_Task_
Tell me how many lines in the data below hold the string "ieeexplore", and say nothing else.

_The input_
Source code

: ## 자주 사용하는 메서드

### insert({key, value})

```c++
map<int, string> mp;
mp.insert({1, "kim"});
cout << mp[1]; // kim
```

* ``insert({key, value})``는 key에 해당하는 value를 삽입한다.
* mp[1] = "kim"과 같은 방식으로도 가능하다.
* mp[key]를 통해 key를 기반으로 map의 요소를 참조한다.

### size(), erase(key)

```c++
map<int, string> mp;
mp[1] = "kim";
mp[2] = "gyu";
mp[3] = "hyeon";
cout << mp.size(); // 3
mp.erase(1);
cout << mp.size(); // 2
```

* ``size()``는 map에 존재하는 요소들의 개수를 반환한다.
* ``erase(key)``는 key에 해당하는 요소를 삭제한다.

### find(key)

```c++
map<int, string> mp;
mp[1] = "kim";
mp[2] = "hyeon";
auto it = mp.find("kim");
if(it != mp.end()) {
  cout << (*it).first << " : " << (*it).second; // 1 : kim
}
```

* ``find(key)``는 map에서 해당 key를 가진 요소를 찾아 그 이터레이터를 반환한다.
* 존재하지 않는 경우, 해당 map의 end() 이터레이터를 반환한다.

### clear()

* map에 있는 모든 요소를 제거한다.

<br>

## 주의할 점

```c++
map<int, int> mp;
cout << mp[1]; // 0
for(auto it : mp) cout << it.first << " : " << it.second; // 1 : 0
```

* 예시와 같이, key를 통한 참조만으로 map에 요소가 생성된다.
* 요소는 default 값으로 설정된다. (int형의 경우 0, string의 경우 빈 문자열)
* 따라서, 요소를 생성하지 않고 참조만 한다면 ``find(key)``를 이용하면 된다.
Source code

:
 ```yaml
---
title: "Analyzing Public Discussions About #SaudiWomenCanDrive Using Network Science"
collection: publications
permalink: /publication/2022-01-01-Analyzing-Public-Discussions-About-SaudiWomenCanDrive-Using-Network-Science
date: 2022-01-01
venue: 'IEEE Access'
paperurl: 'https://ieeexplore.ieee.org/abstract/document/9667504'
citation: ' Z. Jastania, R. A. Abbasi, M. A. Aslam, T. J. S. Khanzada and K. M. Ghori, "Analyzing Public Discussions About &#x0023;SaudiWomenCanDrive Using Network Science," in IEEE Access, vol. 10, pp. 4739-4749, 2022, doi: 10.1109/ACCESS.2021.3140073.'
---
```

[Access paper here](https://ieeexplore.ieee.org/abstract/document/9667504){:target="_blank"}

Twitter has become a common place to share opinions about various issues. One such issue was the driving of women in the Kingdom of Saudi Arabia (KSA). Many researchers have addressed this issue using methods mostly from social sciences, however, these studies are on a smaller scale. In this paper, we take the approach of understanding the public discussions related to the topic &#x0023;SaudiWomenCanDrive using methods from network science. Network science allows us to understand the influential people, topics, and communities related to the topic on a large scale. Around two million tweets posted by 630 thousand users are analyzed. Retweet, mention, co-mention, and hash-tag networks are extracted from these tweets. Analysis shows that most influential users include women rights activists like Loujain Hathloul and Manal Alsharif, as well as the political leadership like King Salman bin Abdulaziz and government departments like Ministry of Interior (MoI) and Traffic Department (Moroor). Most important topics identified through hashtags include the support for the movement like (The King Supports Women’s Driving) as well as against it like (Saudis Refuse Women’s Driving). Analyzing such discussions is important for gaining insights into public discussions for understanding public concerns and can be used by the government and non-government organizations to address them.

* * *

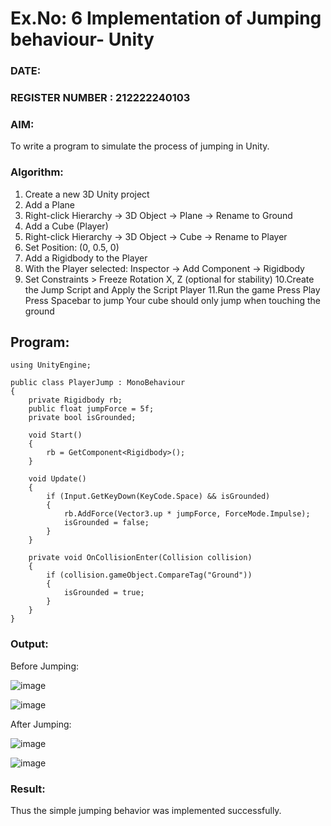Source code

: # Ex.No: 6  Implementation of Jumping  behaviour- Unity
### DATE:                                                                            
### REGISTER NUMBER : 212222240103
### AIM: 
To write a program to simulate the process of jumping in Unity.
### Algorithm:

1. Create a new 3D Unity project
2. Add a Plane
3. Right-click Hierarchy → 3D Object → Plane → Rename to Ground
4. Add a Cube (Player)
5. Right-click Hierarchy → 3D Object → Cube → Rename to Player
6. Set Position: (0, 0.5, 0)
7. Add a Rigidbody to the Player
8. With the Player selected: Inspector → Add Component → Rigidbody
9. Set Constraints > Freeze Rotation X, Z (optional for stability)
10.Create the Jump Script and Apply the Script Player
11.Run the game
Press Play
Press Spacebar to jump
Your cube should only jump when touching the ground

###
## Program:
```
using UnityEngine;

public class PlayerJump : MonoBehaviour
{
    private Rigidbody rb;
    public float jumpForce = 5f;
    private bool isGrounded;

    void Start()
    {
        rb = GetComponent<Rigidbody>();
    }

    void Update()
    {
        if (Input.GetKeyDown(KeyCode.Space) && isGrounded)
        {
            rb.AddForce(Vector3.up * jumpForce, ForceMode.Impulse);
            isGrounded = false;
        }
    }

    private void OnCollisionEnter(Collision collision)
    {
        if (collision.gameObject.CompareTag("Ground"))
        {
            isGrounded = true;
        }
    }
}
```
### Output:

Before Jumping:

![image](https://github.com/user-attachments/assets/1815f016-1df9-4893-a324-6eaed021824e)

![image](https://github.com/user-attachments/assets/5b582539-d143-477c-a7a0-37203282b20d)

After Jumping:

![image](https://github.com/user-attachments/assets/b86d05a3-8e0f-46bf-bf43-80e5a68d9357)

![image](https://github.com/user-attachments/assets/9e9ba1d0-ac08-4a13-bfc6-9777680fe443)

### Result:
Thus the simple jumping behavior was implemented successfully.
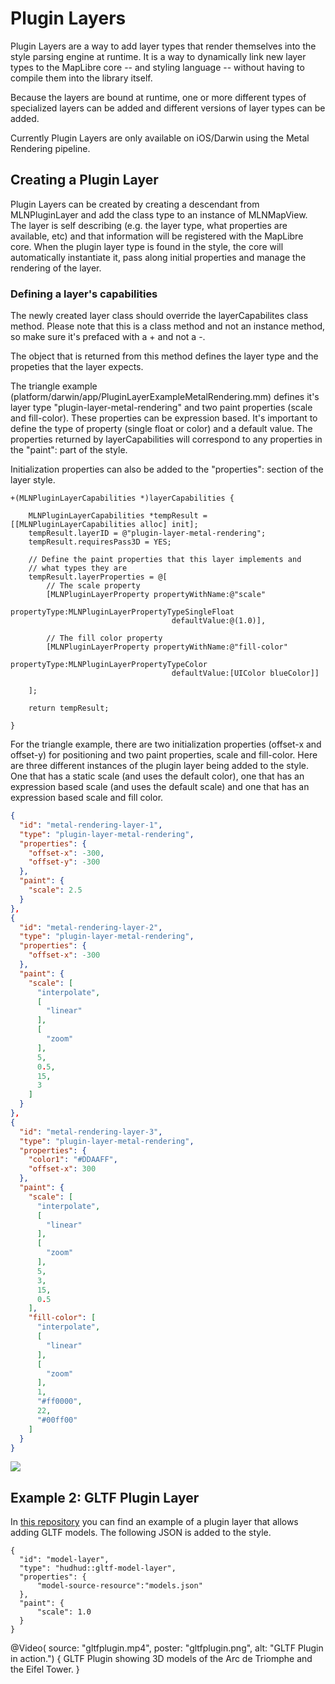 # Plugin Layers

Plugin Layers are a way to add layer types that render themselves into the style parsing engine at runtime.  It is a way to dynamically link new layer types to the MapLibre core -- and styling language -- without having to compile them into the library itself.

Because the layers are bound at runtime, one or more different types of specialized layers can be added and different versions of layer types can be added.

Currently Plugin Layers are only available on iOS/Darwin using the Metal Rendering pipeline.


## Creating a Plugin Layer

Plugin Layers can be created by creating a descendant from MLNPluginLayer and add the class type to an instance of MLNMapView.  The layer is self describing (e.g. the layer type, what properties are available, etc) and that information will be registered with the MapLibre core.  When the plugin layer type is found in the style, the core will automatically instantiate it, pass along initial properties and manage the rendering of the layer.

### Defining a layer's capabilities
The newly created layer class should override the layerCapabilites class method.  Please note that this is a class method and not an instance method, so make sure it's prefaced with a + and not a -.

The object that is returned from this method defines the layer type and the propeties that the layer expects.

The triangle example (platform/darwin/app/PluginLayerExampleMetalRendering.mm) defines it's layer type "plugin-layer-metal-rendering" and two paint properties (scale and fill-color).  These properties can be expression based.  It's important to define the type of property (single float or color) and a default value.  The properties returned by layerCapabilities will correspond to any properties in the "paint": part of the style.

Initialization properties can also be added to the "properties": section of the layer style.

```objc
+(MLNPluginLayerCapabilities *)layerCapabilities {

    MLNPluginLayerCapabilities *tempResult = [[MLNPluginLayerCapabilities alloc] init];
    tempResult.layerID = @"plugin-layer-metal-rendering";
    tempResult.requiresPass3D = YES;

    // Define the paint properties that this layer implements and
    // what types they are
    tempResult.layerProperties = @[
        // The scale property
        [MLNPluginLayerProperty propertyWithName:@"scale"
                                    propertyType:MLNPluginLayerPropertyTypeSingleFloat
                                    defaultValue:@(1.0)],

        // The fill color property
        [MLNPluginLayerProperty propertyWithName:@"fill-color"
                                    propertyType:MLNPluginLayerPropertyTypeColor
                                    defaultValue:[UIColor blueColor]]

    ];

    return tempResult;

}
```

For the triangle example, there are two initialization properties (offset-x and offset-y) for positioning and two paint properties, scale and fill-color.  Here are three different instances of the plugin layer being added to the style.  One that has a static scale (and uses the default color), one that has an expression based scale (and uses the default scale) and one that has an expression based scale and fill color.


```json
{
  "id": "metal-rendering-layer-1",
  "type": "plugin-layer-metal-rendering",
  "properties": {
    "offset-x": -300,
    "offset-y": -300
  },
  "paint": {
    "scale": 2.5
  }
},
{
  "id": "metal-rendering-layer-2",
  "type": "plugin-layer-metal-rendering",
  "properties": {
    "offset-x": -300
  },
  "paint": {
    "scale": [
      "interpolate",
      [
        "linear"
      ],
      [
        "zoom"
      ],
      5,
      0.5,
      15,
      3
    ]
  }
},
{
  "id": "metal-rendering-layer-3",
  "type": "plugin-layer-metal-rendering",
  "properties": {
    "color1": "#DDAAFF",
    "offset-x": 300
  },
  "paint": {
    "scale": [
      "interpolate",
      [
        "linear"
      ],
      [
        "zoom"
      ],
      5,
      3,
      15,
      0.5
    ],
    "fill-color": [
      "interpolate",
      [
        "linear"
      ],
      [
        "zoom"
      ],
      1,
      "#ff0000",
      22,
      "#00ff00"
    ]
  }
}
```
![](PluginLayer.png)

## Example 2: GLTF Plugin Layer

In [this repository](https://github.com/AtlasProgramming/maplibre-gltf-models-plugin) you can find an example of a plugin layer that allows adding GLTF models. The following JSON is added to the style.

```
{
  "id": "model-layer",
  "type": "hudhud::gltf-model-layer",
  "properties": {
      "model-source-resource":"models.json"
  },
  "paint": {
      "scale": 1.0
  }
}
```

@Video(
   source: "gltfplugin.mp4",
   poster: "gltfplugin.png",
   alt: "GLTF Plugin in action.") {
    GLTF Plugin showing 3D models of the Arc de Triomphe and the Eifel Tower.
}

...

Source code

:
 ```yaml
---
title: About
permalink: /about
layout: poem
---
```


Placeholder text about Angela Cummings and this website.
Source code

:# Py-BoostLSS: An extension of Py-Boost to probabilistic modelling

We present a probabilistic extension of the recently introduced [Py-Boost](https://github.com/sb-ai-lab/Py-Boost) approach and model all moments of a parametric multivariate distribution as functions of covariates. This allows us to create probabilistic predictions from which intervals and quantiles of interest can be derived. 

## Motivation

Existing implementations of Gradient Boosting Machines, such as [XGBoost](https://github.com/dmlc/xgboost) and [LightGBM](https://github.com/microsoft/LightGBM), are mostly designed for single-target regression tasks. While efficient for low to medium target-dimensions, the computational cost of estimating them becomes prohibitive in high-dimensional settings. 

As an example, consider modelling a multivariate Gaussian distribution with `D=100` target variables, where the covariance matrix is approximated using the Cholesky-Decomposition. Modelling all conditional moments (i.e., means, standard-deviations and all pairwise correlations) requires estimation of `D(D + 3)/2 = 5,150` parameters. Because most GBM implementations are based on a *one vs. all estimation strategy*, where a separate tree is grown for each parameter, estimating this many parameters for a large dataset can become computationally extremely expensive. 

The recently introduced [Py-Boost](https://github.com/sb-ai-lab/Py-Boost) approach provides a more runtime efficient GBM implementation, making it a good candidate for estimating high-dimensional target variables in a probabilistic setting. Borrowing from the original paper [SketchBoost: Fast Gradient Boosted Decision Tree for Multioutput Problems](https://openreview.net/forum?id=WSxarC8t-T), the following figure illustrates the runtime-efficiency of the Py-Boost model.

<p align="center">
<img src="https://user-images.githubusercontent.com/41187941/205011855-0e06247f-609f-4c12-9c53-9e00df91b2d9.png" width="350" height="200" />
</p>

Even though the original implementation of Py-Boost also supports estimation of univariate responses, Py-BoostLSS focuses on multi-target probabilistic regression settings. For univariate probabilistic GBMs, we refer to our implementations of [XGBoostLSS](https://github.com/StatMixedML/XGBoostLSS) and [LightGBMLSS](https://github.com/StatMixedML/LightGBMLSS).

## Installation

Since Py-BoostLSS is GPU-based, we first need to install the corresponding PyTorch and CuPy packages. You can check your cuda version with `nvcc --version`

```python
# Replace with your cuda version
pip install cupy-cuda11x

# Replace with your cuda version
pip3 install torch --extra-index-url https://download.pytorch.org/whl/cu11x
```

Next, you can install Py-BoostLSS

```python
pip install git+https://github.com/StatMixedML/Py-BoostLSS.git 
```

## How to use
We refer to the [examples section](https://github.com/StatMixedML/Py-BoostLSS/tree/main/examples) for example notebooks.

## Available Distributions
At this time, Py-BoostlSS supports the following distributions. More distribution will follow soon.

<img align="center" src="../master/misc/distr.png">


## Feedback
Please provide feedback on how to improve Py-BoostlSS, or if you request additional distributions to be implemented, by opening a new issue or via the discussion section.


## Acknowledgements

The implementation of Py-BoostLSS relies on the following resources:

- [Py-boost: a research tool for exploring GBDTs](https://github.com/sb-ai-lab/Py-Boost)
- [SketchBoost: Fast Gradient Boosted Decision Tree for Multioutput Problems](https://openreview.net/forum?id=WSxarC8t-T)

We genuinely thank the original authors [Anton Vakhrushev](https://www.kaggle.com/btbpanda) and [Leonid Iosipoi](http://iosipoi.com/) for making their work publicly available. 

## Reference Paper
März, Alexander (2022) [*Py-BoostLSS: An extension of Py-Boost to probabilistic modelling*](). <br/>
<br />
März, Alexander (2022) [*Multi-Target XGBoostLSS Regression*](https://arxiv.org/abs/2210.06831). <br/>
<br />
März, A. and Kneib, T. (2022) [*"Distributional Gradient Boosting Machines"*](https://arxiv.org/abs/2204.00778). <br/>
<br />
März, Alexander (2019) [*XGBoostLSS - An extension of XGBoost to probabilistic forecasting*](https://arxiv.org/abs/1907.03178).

_Answer to this exercise_
2